Wes White reports on more shenaniganism here: 

Johannes Weslianus: Update on Siouxlands Presbytery - You Can't Make This Stuff Up


----------



## R. Scott Clark (Jan 23, 2010)

Here's a follow-up.


----------



## Scott1 (Jan 23, 2010)

I'm certainly not an expert on the "federal vision" and its offshoots and variations.

But it's really hard to look at this as conservative/liberal or traditional/modernist paradigm because one of the hallmarks of this theology is confusion (and strident division). That's the fruits I observe.

On some issues, those promoting this errant theology are very conservative, saying they are even "more reformed" than the rest of us. But when you license God's truth with man's prideful imagination, that's modernism (human pride, and false witness).

The problem with being wrong biblically is that even though one can be right on many other things, the wrongness, left unchecked tends to blind and lead to greater error. And we have seen that within federal vision.

At its core, it's works, by self or controlled by the visible church, in some degree everything federal vision boils down to either confusing that or directly advocating it.

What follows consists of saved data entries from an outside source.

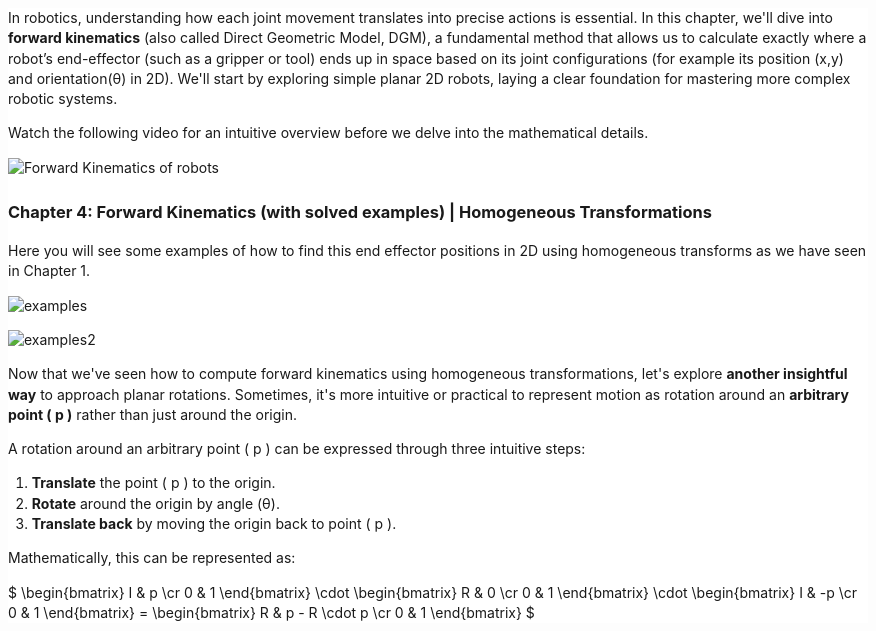
In robotics, understanding how each joint movement translates into precise actions is essential. In this chapter, we'll dive into **forward kinematics** (also called Direct Geometric Model, DGM), a fundamental method that allows us to calculate exactly where a robot’s end-effector (such as a gripper or tool) ends up in space based on its joint configurations (for example its position (x,y) and orientation(θ) in 2D). We'll start by exploring simple planar 2D robots, laying a clear foundation for mastering more complex robotic systems.

Watch the following video for an intuitive overview before we delve into the mathematical details.

![Forward Kinematics of robots](https://www.youtube.com/watch?v=svyhLDAoyKc&list=PL1YrgW7ROFofBqPGiWAmTqIwDc5SrzZrA&index=5)



### Chapter 4: Forward Kinematics (with solved examples) | Homogeneous Transformations 

Here you will see some examples of how to find this end effector positions in 2D using homogeneous transforms as we have seen in Chapter 1. 

![examples](https://www.youtube.com/watch?v=mO7JJxaVtkE&list=PL1YrgW7ROFofBqPGiWAmTqIwDc5SrzZrA&index=6)

![examples2](https://www.youtube.com/watch?v=zg5sS9LZGAM&list=PL1YrgW7ROFofBqPGiWAmTqIwDc5SrzZrA&index=7)

Now that we've seen how to compute forward kinematics using homogeneous transformations, let's explore **another insightful way** to approach planar rotations. Sometimes, it's more intuitive or practical to represent motion as rotation around an **arbitrary point \( p \)** rather than just around the origin.

A rotation around an arbitrary point \( p \) can be expressed through three intuitive steps:

1. **Translate** the point \( p \) to the origin.
2. **Rotate** around the origin by angle \(θ\).
3. **Translate back** by moving the origin back to point \( p \).

Mathematically, this can be represented as:

$
\begin{bmatrix}
    I & p \cr
    0 & 1 
\end{bmatrix} \cdot
\begin{bmatrix}
    R & 0 \cr
    0 & 1 
\end{bmatrix} \cdot
\begin{bmatrix}
    I & -p \cr
    0 & 1 
\end{bmatrix} = 
\begin{bmatrix}
    R & p - R \cdot p \cr
    0 & 1 
\end{bmatrix}
$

It's an attack on the simplicity of the gospel. And the gospel must be defended by God's people, in every generation... for His Honor and His Glory.


----------



## Edward (Jan 23, 2010)

We all need to pray for the faithful minority in the problem presbyteries.


----------



## Sven (Jan 24, 2010)

Dr. Clark, I read your post earlier before I posted mine. I appreciated the liberal/latitudinarian/conservative comparison. It was helpful in some ways, but not in others. But that is how comparisons go anyway. Where I find it not helpful is that the PCA is not at the same place the PCUSA was. The liberals were pretty much apostate, I don't consider many who hold to the FV apostate--not yet anyway. I hope and pray that they don't become apostate. Otherwise I found your post a worthy read.


----------



## R. Scott Clark (Jan 24, 2010)

Steven,

Have you read the history of the PCUSA in the 1920s? Are you really sure that things are as different as you assume?

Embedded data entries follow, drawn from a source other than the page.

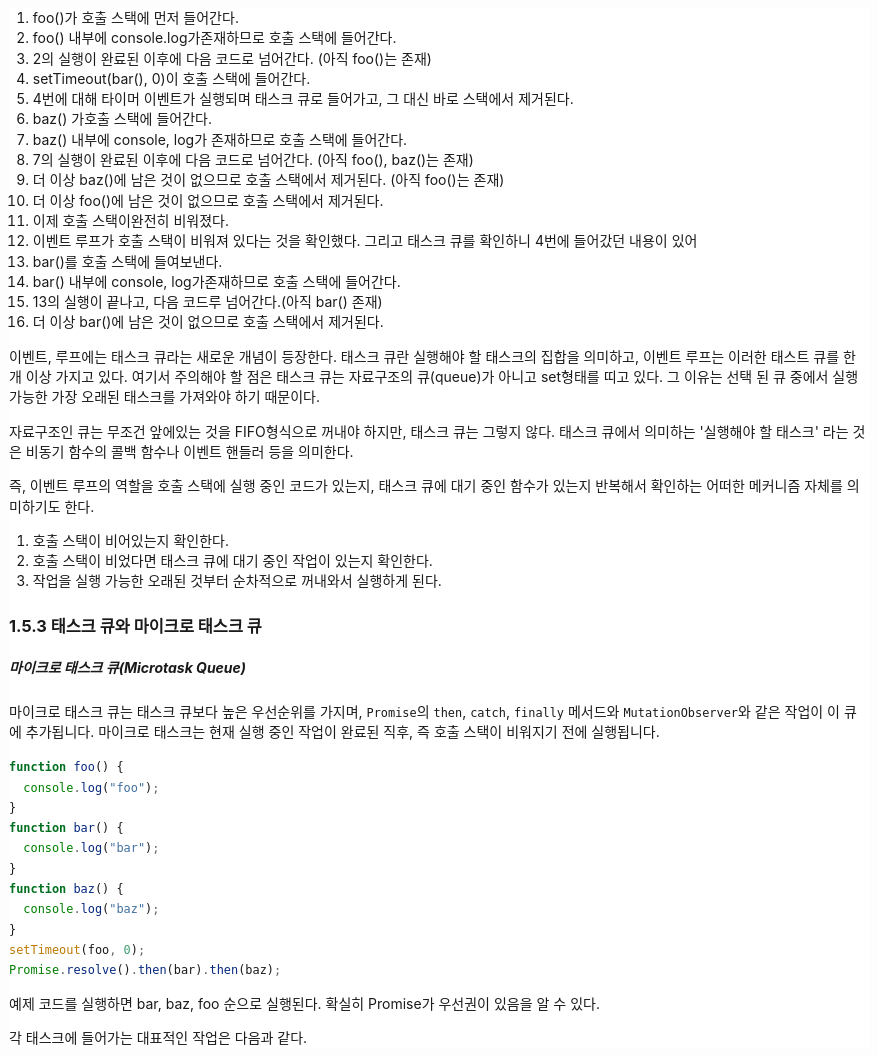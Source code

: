 1. foo()가 호출 스택에 먼저 들어간다.
2. foo() 내부에 console.log가존재하므로 호출 스택에 들어간다.
3. 2의 실행이 완료된 이후에 다음 코드로 넘어간다. (아직 foo()는 존재)
4. setTimeout(bar(), 0)이 호출 스택에 들어간다.
5. 4번에 대해 타이머 이벤트가 실행되며 태스크 큐로 들어가고, 그 대신 바로 스택에서 제거된다.
6. baz() 가호출 스택에 들어간다.
7. baz() 내부에 console, log가 존재하므로 호출 스택에 들어간다.
8. 7의 실행이 완료된 이후에 다음 코드로 넘어간다. (아직 foo(), baz()는 존재)
9. 더 이상 baz()에 남은 것이 없으므로 호출 스택에서 제거된다. (아직 foo()는 존재)
10. 더 이상 foo()에 남은 것이 없으므로 호출 스택에서 제거된다.
11. 이제 호출 스택이완전히 비워졌다.
12. 이벤트 루프가 호출 스택이 비워져 있다는 것을 확인했다. 그리고 태스크 큐를 확인하니 4번에 들어갔던 내용이 있어
13. bar()를 호출 스택에 들여보낸다.
14. bar() 내부에 console, log가존재하므로 호출 스택에 들어간다.
15. 13의 실행이 끝나고, 다음 코드루 넘어간다.(아직 bar() 존재)
16. 더 이상 bar()에 남은 것이 없으므로 호출 스택에서 제거된다.

이벤트, 루프에는 태스크 큐라는 새로운 개념이 등장한다. 태스크 큐란 실행해야 할 태스크의 집합을 의미하고, 이벤트 루프는 이러한 태스트 큐를 한 개 이상 가지고 있다.
여기서 주의해야 할 점은 태스크 큐는 자료구조의 큐(queue)가 아니고 set형태를 띠고 있다. 그 이유는 선택 된 큐 중에서 실행 가능한 가장 오래된 태스크를 가져와야 하기 때문이다.

자료구조인 큐는 무조건 앞에있는 것을 FIFO형식으로 꺼내야 하지만, 태스크 큐는 그렇지 않다.
태스크 큐에서 의미하는 '실행해야 할 태스크' 라는 것은 비동기 함수의 콜백 함수나 이벤트 핸들러 등을 의미한다.

즉, 이벤트 루프의 역할을 호출 스택에 실행 중인 코드가 있는지, 태스크 큐에 대기 중인 함수가 있는지 반복해서 확인하는 어떠한 메커니즘 자체를 의미하기도 한다.

1. 호출 스택이 비어있는지 확인한다.
2. 호출 스택이 비었다면 태스크 큐에 대기 중인 작업이 있는지 확인한다.
3. 작업을 실행 가능한 오래된 것부터 순차적으로 꺼내와서 실행하게 된다.

### 1.5.3 태스크 큐와 마이크로 태스크 큐

##### 마이크로 태스크 큐(Microtask Queue)

마이크로 태스크 큐는 태스크 큐보다 높은 우선순위를 가지며, `Promise`의 `then`, `catch`, `finally` 메서드와 `MutationObserver`와 같은 작업이 이 큐에 추가됩니다. 마이크로 태스크는 현재 실행 중인 작업이 완료된 직후, 즉 호출 스택이 비워지기 전에 실행됩니다.

```js
function foo() {
  console.log("foo");
}
function bar() {
  console.log("bar");
}
function baz() {
  console.log("baz");
}
setTimeout(foo, 0);
Promise.resolve().then(bar).then(baz);
```

예제 코드를 실행하면 bar, baz, foo 순으로 실행된다. 확실히 Promise가 우선권이 있음을 알 수 있다.

각 태스크에 들어가는 대표적인 작업은 다음과 같다.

How do you think the PCUSA got to where it did -- putting Machen on trial?


----------



## Sven (Jan 24, 2010)

Dr. Clark,

Yes and yes. 

The PCA is still largely a conservative body. The courts, so far, are not in favor of the FV. Something quite different from Machen's time. TE Carpenter, I am sure, will be exonerated, if not by the Siouxlands Pres., for sure by the higher courts. You once encouraged me to use not so shrill of tone. I am attempting to take your advice.


----------



## lynnie (Jan 24, 2010)

_I already have credible intelligence that FV guys and sympathizers are attempting to worm their way onto the higher courts. _

I would assume that without any concrete evidence at all. It is the trend of history in everything. Plant a garden and you need to mulch and weed and spray and water and you still get the blight.

I really feel for you Brian. We were in a (Calvinist Baptist) church once that went way off the rails, and we've watched some individuals over the years go off. Gut wrenching. It is never the people that go off who really get to you, it is the ones who "enable" them that leave you grief stricken. It is fairly easy to accept and pray for a deceived person, but it is the ones who know exactly what is going on and won't do anything about it for whatever reason ( money, conflict avoiders) that rip you up. I can stand a heretic or a weak brother, but it is the elders/shepherds who see it and won't stomp on it that are hard to forgive.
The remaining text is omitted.